Records for this task:
:::::

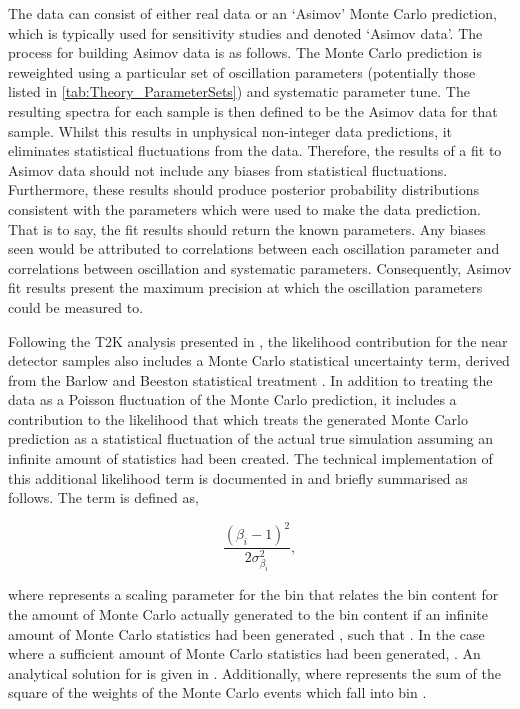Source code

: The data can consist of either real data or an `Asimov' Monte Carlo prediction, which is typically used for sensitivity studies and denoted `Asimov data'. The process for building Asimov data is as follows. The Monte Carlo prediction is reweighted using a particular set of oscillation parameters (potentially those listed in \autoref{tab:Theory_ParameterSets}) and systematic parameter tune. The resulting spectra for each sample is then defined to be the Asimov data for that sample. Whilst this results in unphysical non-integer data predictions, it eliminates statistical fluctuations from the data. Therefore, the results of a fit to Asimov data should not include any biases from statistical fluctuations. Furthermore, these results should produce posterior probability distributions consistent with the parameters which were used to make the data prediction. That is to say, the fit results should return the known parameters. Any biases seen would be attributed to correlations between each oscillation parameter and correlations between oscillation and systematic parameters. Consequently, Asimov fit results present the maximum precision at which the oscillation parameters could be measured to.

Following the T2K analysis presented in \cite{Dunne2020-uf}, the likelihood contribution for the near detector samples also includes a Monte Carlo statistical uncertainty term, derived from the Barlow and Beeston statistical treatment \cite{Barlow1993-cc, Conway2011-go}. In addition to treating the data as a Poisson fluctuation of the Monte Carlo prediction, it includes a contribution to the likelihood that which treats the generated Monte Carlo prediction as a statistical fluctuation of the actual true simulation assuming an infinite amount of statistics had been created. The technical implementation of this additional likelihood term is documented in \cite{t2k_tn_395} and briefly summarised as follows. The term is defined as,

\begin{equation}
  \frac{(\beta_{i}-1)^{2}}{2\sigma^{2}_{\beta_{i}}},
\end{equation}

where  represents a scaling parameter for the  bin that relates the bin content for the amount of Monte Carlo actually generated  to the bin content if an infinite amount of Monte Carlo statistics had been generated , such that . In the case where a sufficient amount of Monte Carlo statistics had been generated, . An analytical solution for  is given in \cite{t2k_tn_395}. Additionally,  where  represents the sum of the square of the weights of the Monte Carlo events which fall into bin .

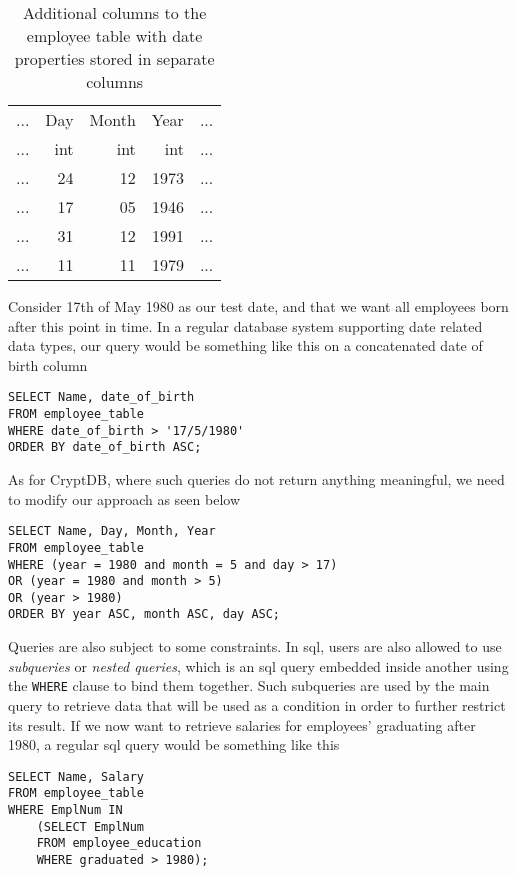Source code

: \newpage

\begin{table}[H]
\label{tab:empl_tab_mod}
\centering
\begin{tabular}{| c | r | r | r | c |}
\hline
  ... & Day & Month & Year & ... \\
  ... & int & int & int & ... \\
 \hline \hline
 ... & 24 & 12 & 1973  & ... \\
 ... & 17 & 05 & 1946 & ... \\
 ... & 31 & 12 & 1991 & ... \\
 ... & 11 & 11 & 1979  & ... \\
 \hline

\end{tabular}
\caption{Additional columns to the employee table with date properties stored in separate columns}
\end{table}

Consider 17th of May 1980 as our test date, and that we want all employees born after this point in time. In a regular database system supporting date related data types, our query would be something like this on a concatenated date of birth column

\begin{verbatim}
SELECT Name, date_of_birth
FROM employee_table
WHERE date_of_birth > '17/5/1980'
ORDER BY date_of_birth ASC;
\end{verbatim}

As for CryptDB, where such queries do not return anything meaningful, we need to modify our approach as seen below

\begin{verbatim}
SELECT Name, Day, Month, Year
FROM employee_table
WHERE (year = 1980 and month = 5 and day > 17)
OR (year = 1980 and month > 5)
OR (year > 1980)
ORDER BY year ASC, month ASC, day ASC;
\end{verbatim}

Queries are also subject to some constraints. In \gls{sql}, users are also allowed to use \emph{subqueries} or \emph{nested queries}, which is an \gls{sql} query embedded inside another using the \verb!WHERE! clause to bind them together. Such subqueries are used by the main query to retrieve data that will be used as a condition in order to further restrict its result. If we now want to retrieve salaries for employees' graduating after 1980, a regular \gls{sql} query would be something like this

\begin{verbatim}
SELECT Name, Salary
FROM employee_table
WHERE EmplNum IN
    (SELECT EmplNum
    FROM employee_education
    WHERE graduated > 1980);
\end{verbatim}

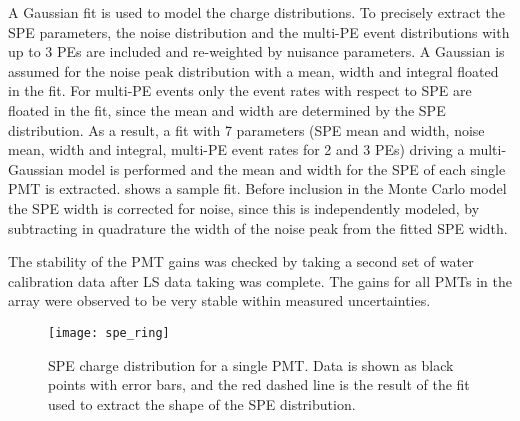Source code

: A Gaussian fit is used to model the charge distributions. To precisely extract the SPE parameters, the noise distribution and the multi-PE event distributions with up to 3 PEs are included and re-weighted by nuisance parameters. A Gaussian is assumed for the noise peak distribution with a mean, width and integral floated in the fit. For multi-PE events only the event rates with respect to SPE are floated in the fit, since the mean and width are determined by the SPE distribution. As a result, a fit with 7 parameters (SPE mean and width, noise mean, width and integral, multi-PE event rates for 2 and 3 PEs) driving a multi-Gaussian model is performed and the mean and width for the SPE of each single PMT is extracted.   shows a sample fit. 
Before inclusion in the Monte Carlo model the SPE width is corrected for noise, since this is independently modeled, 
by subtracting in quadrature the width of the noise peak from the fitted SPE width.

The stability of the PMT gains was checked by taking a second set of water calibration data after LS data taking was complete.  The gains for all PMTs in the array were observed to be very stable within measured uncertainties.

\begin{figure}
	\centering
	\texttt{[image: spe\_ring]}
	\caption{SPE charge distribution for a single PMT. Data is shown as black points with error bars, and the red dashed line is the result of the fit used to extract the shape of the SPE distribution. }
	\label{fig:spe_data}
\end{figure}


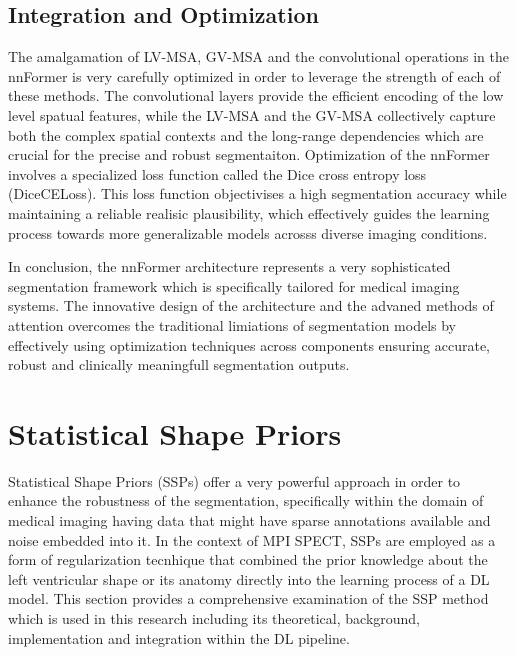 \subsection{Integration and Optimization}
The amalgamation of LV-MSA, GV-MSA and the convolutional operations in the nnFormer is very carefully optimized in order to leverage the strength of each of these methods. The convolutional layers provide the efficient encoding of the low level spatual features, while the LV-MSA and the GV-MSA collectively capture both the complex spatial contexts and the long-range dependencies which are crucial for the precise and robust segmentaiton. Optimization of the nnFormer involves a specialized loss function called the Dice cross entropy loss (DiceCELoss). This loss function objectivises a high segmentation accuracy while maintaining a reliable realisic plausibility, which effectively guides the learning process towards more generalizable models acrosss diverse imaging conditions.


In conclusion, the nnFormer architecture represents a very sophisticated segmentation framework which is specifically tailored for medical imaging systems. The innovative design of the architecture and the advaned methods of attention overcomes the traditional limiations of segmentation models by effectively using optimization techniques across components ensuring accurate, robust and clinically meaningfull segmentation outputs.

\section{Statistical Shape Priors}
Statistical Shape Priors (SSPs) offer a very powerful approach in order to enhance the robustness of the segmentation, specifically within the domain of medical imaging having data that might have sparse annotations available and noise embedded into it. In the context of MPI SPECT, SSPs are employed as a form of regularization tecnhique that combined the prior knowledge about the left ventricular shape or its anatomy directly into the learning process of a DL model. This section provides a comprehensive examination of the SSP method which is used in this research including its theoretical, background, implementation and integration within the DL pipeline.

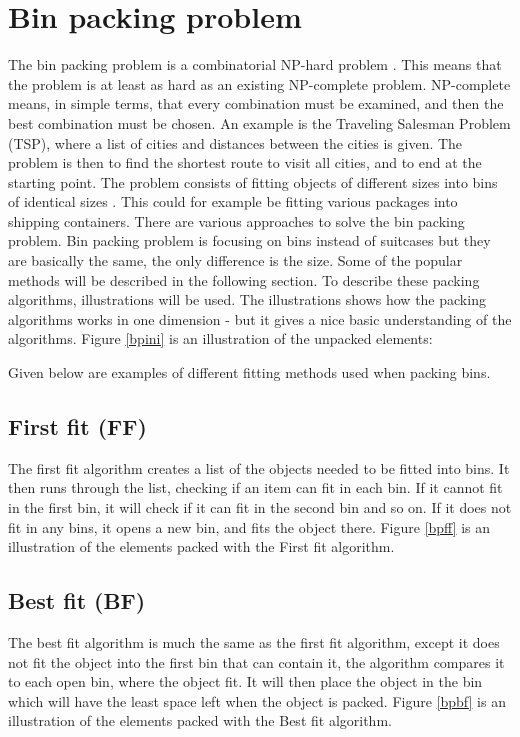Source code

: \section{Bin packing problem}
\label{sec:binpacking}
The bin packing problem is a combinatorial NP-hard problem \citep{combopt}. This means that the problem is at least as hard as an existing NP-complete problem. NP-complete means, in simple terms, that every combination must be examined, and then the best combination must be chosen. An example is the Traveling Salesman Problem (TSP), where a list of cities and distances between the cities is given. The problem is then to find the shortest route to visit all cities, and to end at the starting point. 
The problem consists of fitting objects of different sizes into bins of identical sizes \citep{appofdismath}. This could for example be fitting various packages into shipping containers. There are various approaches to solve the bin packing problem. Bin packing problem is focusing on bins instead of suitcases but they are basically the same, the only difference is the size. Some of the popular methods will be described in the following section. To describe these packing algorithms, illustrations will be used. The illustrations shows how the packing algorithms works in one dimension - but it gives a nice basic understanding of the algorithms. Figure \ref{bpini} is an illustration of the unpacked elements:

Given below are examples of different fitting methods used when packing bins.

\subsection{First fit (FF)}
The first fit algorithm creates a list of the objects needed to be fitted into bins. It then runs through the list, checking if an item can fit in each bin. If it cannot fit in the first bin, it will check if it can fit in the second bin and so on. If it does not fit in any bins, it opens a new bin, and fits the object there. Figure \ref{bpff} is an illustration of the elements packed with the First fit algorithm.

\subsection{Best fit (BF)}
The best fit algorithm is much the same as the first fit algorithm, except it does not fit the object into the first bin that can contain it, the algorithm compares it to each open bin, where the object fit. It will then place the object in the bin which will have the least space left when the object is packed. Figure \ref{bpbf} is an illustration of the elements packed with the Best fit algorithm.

:::::

Task goal: Word for word, write out each of the records, but not the pictures.

Problem solution:
Source code

: The data can consist of either real data or an `Asimov' Monte Carlo prediction, which is typically used for sensitivity studies and denoted `Asimov data'. The process for building Asimov data is as follows. The Monte Carlo prediction is reweighted using a particular set of oscillation parameters (potentially those listed in \autoref{tab:Theory_ParameterSets}) and systematic parameter tune. The resulting spectra for each sample is then defined to be the Asimov data for that sample. Whilst this results in unphysical non-integer data predictions, it eliminates statistical fluctuations from the data. Therefore, the results of a fit to Asimov data should not include any biases from statistical fluctuations. Furthermore, these results should produce posterior probability distributions consistent with the parameters which were used to make the data prediction. That is to say, the fit results should return the known parameters. Any biases seen would be attributed to correlations between each oscillation parameter and correlations between oscillation and systematic parameters. Consequently, Asimov fit results present the maximum precision at which the oscillation parameters could be measured to.

Following the T2K analysis presented in \cite{Dunne2020-uf}, the likelihood contribution for the near detector samples also includes a Monte Carlo statistical uncertainty term, derived from the Barlow and Beeston statistical treatment \cite{Barlow1993-cc, Conway2011-go}. In addition to treating the data as a Poisson fluctuation of the Monte Carlo prediction, it includes a contribution to the likelihood that which treats the generated Monte Carlo prediction as a statistical fluctuation of the actual true simulation assuming an infinite amount of statistics had been created. The technical implementation of this additional likelihood term is documented in \cite{t2k_tn_395} and briefly summarised as follows. The term is defined as,

\begin{equation}
  \frac{(\beta_{i}-1)^{2}}{2\sigma^{2}_{\beta_{i}}},
\end{equation}

where  represents a scaling parameter for the  bin that relates the bin content for the amount of Monte Carlo actually generated  to the bin content if an infinite amount of Monte Carlo statistics had been generated , such that . In the case where a sufficient amount of Monte Carlo statistics had been generated, . An analytical solution for  is given in \cite{t2k_tn_395}. Additionally,  where  represents the sum of the square of the weights of the Monte Carlo events which fall into bin .

Source code

: \newpage

\begin{table}[H]
\label{tab:empl_tab_mod}
\centering
\begin{tabular}{| c | r | r | r | c |}
\hline
  ... & Day & Month & Year & ... \\
  ... & int & int & int & ... \\
 \hline \hline
 ... & 24 & 12 & 1973  & ... \\
 ... & 17 & 05 & 1946 & ... \\
 ... & 31 & 12 & 1991 & ... \\
 ... & 11 & 11 & 1979  & ... \\
 \hline

\end{tabular}
\caption{Additional columns to the employee table with date properties stored in separate columns}
\end{table}

Consider 17th of May 1980 as our test date, and that we want all employees born after this point in time. In a regular database system supporting date related data types, our query would be something like this on a concatenated date of birth column

\begin{verbatim}
SELECT Name, date_of_birth
FROM employee_table
WHERE date_of_birth > '17/5/1980'
ORDER BY date_of_birth ASC;
\end{verbatim}

As for CryptDB, where such queries do not return anything meaningful, we need to modify our approach as seen below

\begin{verbatim}
SELECT Name, Day, Month, Year
FROM employee_table
WHERE (year = 1980 and month = 5 and day > 17)
OR (year = 1980 and month > 5)
OR (year > 1980)
ORDER BY year ASC, month ASC, day ASC;
\end{verbatim}

Queries are also subject to some constraints. In \gls{sql}, users are also allowed to use \emph{subqueries} or \emph{nested queries}, which is an \gls{sql} query embedded inside another using the \verb!WHERE! clause to bind them together. Such subqueries are used by the main query to retrieve data that will be used as a condition in order to further restrict its result. If we now want to retrieve salaries for employees' graduating after 1980, a regular \gls{sql} query would be something like this

\begin{verbatim}
SELECT Name, Salary
FROM employee_table
WHERE EmplNum IN
    (SELECT EmplNum
    FROM employee_education
    WHERE graduated > 1980);
\end{verbatim}

Source code

: A Gaussian fit is used to model the charge distributions. To precisely extract the SPE parameters, the noise distribution and the multi-PE event distributions with up to 3 PEs are included and re-weighted by nuisance parameters. A Gaussian is assumed for the noise peak distribution with a mean, width and integral floated in the fit. For multi-PE events only the event rates with respect to SPE are floated in the fit, since the mean and width are determined by the SPE distribution. As a result, a fit with 7 parameters (SPE mean and width, noise mean, width and integral, multi-PE event rates for 2 and 3 PEs) driving a multi-Gaussian model is performed and the mean and width for the SPE of each single PMT is extracted.   shows a sample fit. 
Before inclusion in the Monte Carlo model the SPE width is corrected for noise, since this is independently modeled, 
by subtracting in quadrature the width of the noise peak from the fitted SPE width.

The stability of the PMT gains was checked by taking a second set of water calibration data after LS data taking was complete.  The gains for all PMTs in the array were observed to be very stable within measured uncertainties.

\begin{figure}
	\centering
	\texttt{[image: spe\_ring]}
	\caption{SPE charge distribution for a single PMT. Data is shown as black points with error bars, and the red dashed line is the result of the fit used to extract the shape of the SPE distribution. }
	\label{fig:spe_data}
\end{figure}


 \subsection{Integration and Optimization}
The amalgamation of LV-MSA, GV-MSA and the convolutional operations in the nnFormer is very carefully optimized in order to leverage the strength of each of these methods. The convolutional layers provide the efficient encoding of the low level spatual features, while the LV-MSA and the GV-MSA collectively capture both the complex spatial contexts and the long-range dependencies which are crucial for the precise and robust segmentaiton. Optimization of the nnFormer involves a specialized loss function called the Dice cross entropy loss (DiceCELoss). This loss function objectivises a high segmentation accuracy while maintaining a reliable realisic plausibility, which effectively guides the learning process towards more generalizable models acrosss diverse imaging conditions.


In conclusion, the nnFormer architecture represents a very sophisticated segmentation framework which is specifically tailored for medical imaging systems. The innovative design of the architecture and the advaned methods of attention overcomes the traditional limiations of segmentation models by effectively using optimization techniques across components ensuring accurate, robust and clinically meaningfull segmentation outputs.

\section{Statistical Shape Priors}
Statistical Shape Priors (SSPs) offer a very powerful approach in order to enhance the robustness of the segmentation, specifically within the domain of medical imaging having data that might have sparse annotations available and noise embedded into it. In the context of MPI SPECT, SSPs are employed as a form of regularization tecnhique that combined the prior knowledge about the left ventricular shape or its anatomy directly into the learning process of a DL model. This section provides a comprehensive examination of the SSP method which is used in this research including its theoretical, background, implementation and integration within the DL pipeline.

Source code

: \section{Bin packing problem}
\label{sec:binpacking}
The bin packing problem is a combinatorial NP-hard problem \citep{combopt}. This means that the problem is at least as hard as an existing NP-complete problem. NP-complete means, in simple terms, that every combination must be examined, and then the best combination must be chosen. An example is the Traveling Salesman Problem (TSP), where a list of cities and distances between the cities is given. The problem is then to find the shortest route to visit all cities, and to end at the starting point. 
The problem consists of fitting objects of different sizes into bins of identical sizes \citep{appofdismath}. This could for example be fitting various packages into shipping containers. There are various approaches to solve the bin packing problem. Bin packing problem is focusing on bins instead of suitcases but they are basically the same, the only difference is the size. Some of the popular methods will be described in the following section. To describe these packing algorithms, illustrations will be used. The illustrations shows how the packing algorithms works in one dimension - but it gives a nice basic understanding of the algorithms. Figure \ref{bpini} is an illustration of the unpacked elements:

Given below are examples of different fitting methods used when packing bins.

\subsection{First fit (FF)}
The first fit algorithm creates a list of the objects needed to be fitted into bins. It then runs through the list, checking if an item can fit in each bin. If it cannot fit in the first bin, it will check if it can fit in the second bin and so on. If it does not fit in any bins, it opens a new bin, and fits the object there. Figure \ref{bpff} is an illustration of the elements packed with the First fit algorithm.

\subsection{Best fit (BF)}
The best fit algorithm is much the same as the first fit algorithm, except it does not fit the object into the first bin that can contain it, the algorithm compares it to each open bin, where the object fit. It will then place the object in the bin which will have the least space left when the object is packed. Figure \ref{bpbf} is an illustration of the elements packed with the Best fit algorithm.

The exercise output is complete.